- _WORK ITEM_
Please return exactly the lines from the top of the data through the line that contains "Up Resource Allocation</span></span>", and skip all pictures.

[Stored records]
------------------------------------------------------------

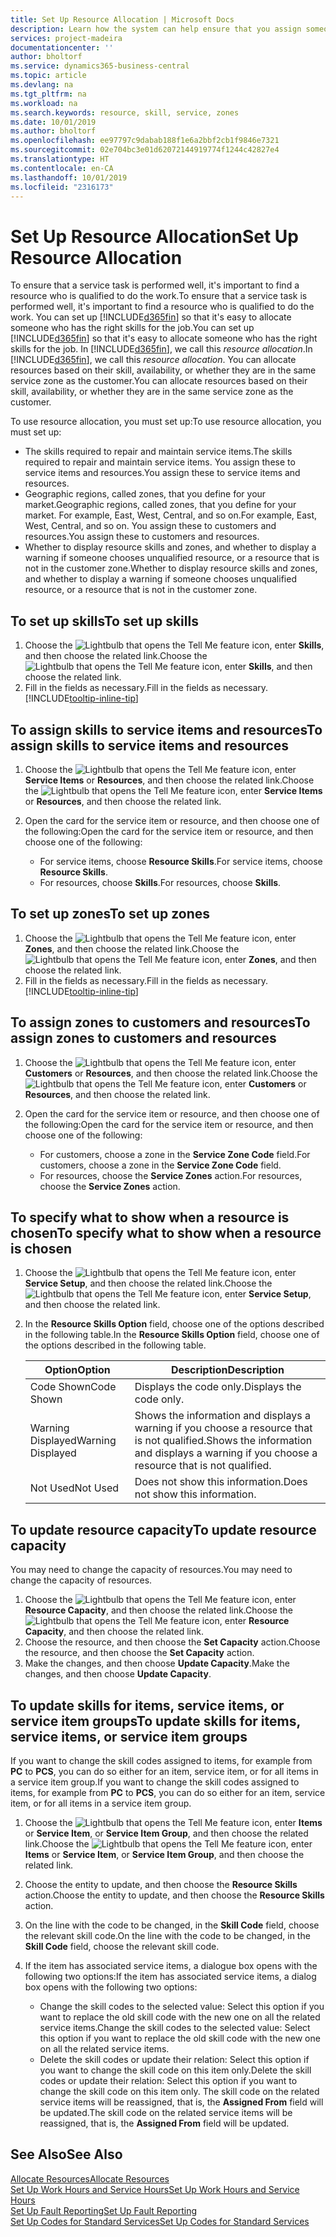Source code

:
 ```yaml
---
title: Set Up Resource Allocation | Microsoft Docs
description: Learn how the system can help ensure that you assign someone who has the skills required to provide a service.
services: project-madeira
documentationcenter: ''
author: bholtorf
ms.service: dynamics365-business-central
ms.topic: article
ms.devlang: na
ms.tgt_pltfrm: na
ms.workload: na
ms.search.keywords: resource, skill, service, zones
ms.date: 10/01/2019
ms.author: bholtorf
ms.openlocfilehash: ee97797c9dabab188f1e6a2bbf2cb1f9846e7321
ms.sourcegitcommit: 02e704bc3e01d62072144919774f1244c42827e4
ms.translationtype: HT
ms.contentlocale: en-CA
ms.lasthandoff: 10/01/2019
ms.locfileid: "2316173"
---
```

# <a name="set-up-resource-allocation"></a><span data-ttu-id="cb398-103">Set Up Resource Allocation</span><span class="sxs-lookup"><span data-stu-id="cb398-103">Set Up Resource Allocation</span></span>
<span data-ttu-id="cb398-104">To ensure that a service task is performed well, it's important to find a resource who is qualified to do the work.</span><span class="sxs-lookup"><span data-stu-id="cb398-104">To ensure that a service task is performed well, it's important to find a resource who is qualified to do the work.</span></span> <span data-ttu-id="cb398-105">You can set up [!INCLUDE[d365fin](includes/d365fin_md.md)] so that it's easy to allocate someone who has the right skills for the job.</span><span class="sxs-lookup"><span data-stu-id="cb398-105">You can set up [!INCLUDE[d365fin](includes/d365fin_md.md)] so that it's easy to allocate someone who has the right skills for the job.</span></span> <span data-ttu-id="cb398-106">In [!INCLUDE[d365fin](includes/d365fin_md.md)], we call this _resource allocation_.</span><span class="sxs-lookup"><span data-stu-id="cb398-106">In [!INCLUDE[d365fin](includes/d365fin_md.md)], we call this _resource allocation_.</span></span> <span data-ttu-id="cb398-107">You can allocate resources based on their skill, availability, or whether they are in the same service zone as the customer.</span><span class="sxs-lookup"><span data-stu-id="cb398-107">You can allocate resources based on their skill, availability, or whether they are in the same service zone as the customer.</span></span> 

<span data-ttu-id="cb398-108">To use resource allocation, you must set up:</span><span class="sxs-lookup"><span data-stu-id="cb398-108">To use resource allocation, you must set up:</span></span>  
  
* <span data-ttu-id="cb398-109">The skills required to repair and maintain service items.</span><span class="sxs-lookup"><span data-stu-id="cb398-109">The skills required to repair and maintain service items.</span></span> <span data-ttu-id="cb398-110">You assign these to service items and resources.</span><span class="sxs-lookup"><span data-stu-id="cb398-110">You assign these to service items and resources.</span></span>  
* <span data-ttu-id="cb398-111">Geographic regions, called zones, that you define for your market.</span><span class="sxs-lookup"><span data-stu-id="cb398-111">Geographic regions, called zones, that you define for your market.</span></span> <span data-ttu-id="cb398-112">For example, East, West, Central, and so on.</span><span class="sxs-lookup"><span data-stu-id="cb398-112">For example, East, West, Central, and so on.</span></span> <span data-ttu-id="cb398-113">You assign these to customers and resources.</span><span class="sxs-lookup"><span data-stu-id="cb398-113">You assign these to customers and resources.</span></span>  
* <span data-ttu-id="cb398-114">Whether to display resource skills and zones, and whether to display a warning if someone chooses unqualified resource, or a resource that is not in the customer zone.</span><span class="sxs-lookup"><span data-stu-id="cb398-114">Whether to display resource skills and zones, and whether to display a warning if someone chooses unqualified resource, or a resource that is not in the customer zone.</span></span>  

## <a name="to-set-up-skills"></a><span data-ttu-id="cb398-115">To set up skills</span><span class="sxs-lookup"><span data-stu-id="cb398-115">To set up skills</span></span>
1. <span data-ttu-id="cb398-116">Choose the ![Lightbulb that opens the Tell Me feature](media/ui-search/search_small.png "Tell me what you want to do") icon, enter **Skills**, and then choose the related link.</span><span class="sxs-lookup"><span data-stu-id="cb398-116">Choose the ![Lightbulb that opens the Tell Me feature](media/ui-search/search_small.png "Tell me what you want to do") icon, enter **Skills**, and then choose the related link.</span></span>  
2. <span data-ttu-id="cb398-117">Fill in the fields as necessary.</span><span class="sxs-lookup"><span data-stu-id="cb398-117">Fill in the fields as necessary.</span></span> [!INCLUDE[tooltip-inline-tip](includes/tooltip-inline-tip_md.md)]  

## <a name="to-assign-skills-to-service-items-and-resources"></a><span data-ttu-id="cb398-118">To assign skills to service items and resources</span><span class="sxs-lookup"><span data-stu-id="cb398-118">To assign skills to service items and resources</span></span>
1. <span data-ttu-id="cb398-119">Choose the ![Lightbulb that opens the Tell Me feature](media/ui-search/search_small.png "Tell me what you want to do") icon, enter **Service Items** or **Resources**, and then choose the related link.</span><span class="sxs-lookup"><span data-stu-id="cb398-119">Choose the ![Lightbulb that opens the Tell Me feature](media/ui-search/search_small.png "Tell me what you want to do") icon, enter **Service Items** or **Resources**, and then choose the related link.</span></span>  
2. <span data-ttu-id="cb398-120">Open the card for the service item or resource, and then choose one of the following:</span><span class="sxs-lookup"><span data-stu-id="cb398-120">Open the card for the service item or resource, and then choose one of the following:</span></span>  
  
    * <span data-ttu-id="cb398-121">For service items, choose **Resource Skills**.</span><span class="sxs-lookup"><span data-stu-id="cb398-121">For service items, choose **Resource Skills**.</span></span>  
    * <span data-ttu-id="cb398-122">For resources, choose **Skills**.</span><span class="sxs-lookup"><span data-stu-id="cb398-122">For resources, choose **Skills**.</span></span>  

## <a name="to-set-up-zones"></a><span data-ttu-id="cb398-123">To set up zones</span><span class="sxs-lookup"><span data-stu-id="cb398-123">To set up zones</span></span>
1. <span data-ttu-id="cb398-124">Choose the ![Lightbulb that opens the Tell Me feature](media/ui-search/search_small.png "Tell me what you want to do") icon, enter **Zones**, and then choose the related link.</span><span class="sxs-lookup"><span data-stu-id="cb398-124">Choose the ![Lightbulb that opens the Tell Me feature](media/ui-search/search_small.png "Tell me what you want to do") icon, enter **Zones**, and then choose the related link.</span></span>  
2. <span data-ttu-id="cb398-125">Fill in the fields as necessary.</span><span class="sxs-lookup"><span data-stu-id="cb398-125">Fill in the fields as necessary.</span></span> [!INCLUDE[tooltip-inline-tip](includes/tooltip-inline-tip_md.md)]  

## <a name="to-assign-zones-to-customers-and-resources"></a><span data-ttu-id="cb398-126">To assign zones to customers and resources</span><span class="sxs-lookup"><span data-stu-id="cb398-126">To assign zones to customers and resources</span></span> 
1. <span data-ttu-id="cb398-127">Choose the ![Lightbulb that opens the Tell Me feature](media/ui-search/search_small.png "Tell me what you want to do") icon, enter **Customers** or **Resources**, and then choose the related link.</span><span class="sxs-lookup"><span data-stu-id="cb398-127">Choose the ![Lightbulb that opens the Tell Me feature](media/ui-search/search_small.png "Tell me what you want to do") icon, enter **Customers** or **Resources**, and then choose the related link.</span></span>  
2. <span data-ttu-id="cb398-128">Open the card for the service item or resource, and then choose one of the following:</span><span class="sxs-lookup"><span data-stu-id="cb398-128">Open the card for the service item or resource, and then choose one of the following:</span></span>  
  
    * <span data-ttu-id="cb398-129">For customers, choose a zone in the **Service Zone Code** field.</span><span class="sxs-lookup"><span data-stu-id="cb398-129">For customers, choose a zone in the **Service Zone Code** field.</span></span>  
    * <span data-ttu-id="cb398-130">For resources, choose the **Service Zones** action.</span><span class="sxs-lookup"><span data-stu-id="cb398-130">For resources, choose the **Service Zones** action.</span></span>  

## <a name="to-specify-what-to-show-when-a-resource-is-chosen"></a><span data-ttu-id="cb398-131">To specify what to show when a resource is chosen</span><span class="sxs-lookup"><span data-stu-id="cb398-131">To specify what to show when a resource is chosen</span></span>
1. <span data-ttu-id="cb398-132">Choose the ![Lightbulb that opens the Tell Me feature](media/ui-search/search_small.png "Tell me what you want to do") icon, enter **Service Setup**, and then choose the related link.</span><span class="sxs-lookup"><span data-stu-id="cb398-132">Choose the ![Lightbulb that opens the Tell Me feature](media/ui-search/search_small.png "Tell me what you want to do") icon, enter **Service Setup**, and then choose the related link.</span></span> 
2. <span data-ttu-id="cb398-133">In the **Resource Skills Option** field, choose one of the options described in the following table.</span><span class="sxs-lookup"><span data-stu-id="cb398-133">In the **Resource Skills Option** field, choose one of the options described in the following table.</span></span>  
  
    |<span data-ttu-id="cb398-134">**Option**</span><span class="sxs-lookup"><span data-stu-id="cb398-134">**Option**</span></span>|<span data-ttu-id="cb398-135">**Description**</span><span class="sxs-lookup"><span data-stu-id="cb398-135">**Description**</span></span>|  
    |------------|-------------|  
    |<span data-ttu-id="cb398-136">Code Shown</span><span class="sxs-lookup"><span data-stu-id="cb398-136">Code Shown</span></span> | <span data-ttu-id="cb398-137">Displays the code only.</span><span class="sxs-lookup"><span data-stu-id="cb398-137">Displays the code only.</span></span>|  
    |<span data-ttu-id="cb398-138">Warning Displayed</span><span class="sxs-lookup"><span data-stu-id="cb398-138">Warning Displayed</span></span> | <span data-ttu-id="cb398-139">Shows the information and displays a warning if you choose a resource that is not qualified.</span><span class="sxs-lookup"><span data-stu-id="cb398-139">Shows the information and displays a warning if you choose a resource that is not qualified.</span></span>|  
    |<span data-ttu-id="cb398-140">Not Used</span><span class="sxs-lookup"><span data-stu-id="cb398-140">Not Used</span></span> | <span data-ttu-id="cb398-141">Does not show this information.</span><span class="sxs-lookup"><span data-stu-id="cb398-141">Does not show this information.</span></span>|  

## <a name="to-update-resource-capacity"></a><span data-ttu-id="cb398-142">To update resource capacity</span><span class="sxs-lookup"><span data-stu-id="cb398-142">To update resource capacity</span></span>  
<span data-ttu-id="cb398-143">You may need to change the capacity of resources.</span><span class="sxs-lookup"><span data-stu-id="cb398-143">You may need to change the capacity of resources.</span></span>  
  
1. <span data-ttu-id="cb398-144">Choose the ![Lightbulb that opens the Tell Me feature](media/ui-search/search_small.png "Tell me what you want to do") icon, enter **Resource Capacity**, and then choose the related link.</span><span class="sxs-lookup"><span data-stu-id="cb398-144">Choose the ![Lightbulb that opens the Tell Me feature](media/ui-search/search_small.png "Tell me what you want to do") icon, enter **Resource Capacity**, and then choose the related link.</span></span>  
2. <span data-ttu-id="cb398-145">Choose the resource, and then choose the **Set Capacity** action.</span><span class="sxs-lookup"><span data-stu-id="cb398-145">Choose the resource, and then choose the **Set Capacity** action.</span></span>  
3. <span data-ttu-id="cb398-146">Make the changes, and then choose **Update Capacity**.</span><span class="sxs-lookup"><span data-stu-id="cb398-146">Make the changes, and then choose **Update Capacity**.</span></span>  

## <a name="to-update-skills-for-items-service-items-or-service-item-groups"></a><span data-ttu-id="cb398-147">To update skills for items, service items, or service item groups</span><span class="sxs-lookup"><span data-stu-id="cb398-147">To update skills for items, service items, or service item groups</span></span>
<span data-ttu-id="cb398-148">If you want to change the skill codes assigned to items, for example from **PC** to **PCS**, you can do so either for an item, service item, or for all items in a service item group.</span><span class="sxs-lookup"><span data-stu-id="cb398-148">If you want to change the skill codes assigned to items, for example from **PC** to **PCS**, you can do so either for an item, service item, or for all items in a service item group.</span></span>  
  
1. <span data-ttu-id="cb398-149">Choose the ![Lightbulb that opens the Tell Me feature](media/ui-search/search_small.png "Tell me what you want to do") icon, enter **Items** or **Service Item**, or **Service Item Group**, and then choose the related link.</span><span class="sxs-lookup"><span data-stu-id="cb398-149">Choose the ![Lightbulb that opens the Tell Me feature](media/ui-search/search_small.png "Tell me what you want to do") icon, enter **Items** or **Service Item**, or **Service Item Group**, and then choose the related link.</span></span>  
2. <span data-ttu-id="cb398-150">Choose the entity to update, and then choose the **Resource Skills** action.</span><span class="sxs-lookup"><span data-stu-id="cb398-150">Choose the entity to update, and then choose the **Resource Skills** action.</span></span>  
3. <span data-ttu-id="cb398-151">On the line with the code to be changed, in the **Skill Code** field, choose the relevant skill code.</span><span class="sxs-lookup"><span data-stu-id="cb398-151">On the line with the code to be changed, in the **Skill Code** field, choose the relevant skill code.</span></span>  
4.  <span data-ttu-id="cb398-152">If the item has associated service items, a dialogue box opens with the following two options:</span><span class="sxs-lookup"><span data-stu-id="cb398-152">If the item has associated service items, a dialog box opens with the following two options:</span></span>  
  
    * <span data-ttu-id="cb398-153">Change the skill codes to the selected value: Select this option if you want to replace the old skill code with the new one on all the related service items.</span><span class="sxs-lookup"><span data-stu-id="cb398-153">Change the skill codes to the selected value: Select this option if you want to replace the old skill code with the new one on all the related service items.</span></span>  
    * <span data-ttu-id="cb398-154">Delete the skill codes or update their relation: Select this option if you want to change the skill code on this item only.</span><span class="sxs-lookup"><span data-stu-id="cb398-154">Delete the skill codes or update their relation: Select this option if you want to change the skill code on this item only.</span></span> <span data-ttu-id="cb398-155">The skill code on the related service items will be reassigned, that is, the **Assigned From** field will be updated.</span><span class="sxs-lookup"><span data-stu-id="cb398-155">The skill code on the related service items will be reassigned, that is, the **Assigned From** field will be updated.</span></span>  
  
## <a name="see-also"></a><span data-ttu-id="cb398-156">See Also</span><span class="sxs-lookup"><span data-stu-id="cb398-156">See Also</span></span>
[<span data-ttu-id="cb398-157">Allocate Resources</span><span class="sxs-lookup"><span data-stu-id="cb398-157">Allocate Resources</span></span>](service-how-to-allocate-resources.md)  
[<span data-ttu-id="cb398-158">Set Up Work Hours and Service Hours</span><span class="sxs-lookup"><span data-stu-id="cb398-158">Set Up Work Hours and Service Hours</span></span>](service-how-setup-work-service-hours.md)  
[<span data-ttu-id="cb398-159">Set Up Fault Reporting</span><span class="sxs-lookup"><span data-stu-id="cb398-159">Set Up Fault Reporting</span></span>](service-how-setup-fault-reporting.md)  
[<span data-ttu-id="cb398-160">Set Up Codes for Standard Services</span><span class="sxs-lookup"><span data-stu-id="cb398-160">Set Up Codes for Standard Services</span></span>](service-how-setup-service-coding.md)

------------------------------------------------------------

- _YOUR RESPONSE_
Source code

:
 ```yaml
---
title: Set Up Resource Allocation | Microsoft Docs
description: Learn how the system can help ensure that you assign someone who has the skills required to provide a service.
services: project-madeira
documentationcenter: ''
author: bholtorf
ms.service: dynamics365-business-central
ms.topic: article
ms.devlang: na
ms.tgt_pltfrm: na
ms.workload: na
ms.search.keywords: resource, skill, service, zones
ms.date: 10/01/2019
ms.author: bholtorf
ms.openlocfilehash: ee97797c9dabab188f1e6a2bbf2cb1f9846e7321
ms.sourcegitcommit: 02e704bc3e01d62072144919774f1244c42827e4
ms.translationtype: HT
ms.contentlocale: en-CA
ms.lasthandoff: 10/01/2019
ms.locfileid: "2316173"
---
```

# <a name="set-up-resource-allocation"></a><span data-ttu-id="cb398-103">Set Up Resource Allocation</span><span class="sxs-lookup"><span data-stu-id="cb398-103">Set Up Resource Allocation</span></span>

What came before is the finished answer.